Source texts of formatted documents:

========================================================================

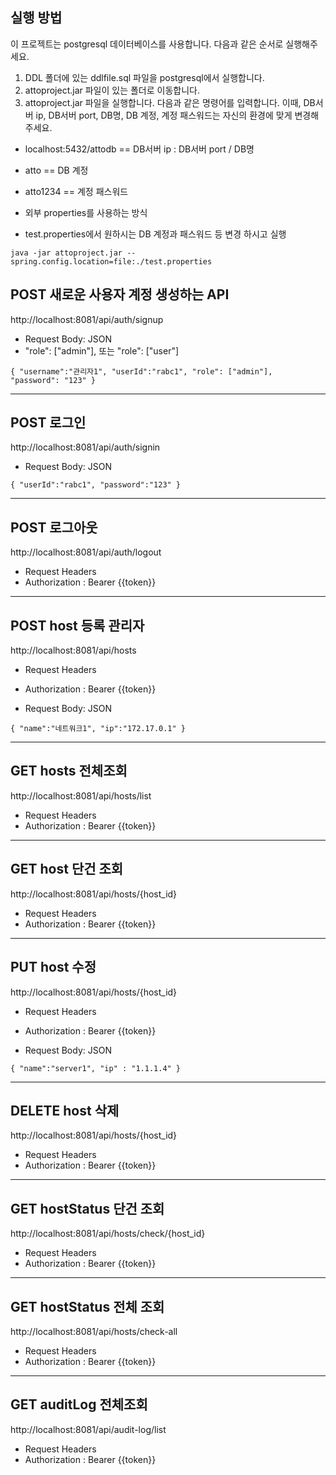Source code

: ## 실행 방법

이 프로젝트는 postgresql 데이터베이스를 사용합니다. 다음과 같은 순서로 실행해주세요.

1. DDL 폴더에 있는 ddlfile.sql 파일을 postgresql에서 실행합니다.
2. attoproject.jar 파일이 있는 폴더로 이동합니다.
3. attoproject.jar 파일을 실행합니다. 다음과 같은 명령어를 입력합니다. 이때, DB서버 ip, DB서버 port, DB명, DB 계정, 계정 패스워드는 자신의 환경에 맞게 변경해주세요.

- localhost:5432/attodb  == DB서버 ip : DB서버 port / DB명 
- atto == DB 계정 
- atto1234 == 계정 패스워드

- 외부 properties를 사용하는 방식 
- test.properties에서 원하시는 DB 계정과 패스워드 등 변경 하시고 실행

`java -jar attoproject.jar --spring.config.location=file:./test.properties`

## POST 새로운 사용자 계정 생성하는 API

http://localhost:8081/api/auth/signup

- Request Body: JSON
- "role": ["admin"], 또는 "role": ["user"]

`{
"username":"관리자1",
"userId":"rabc1",
"role": ["admin"],
"password": "123"
}`


---
## POST 로그인
http://localhost:8081/api/auth/signin

- Request Body: JSON

`{
    "userId":"rabc1",
    "password":"123"
}`

----
## POST 로그아웃

http://localhost:8081/api/auth/logout
- Request Headers
- Authorization : Bearer {{token}}

----
## POST host 등록 관리자

http://localhost:8081/api/hosts


- Request Headers
- Authorization : Bearer {{token}}


-  Request Body: JSON

`{
    "name":"네트워크1",
    "ip":"172.17.0.1"
}`

---
## GET hosts 전체조회
http://localhost:8081/api/hosts/list


- Request Headers
- Authorization : Bearer {{token}}

---
## GET host 단건 조회
http://localhost:8081/api/hosts/{host_id}

- Request Headers
- Authorization : Bearer {{token}}

---

## PUT host 수정
http://localhost:8081/api/hosts/{host_id}

- Request Headers
- Authorization : Bearer {{token}}


- Request Body: JSON

`{
"name":"server1",
"ip" : "1.1.1.4"
}`

---

## DELETE host 삭제
http://localhost:8081/api/hosts/{host_id}


- Request Headers
- Authorization : Bearer {{token}}

---

## GET hostStatus 단건 조회
http://localhost:8081/api/hosts/check/{host_id}

- Request Headers
- Authorization : Bearer {{token}}

---

## GET hostStatus 전체 조회
http://localhost:8081/api/hosts/check-all

- Request Headers
- Authorization : Bearer {{token}}

---

## GET auditLog 전체조회
http://localhost:8081/api/audit-log/list

- Request Headers
- Authorization : Bearer {{token}}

========================================================================

## The problem:
The records are given above. Copy each line in them that holds "test".

## Answer for the task:
- test.properties에서 원하시는 DB 계정과 패스워드 등 변경 하시고 실행
`java -jar attoproject.jar --spring.config.location=file:./test.properties`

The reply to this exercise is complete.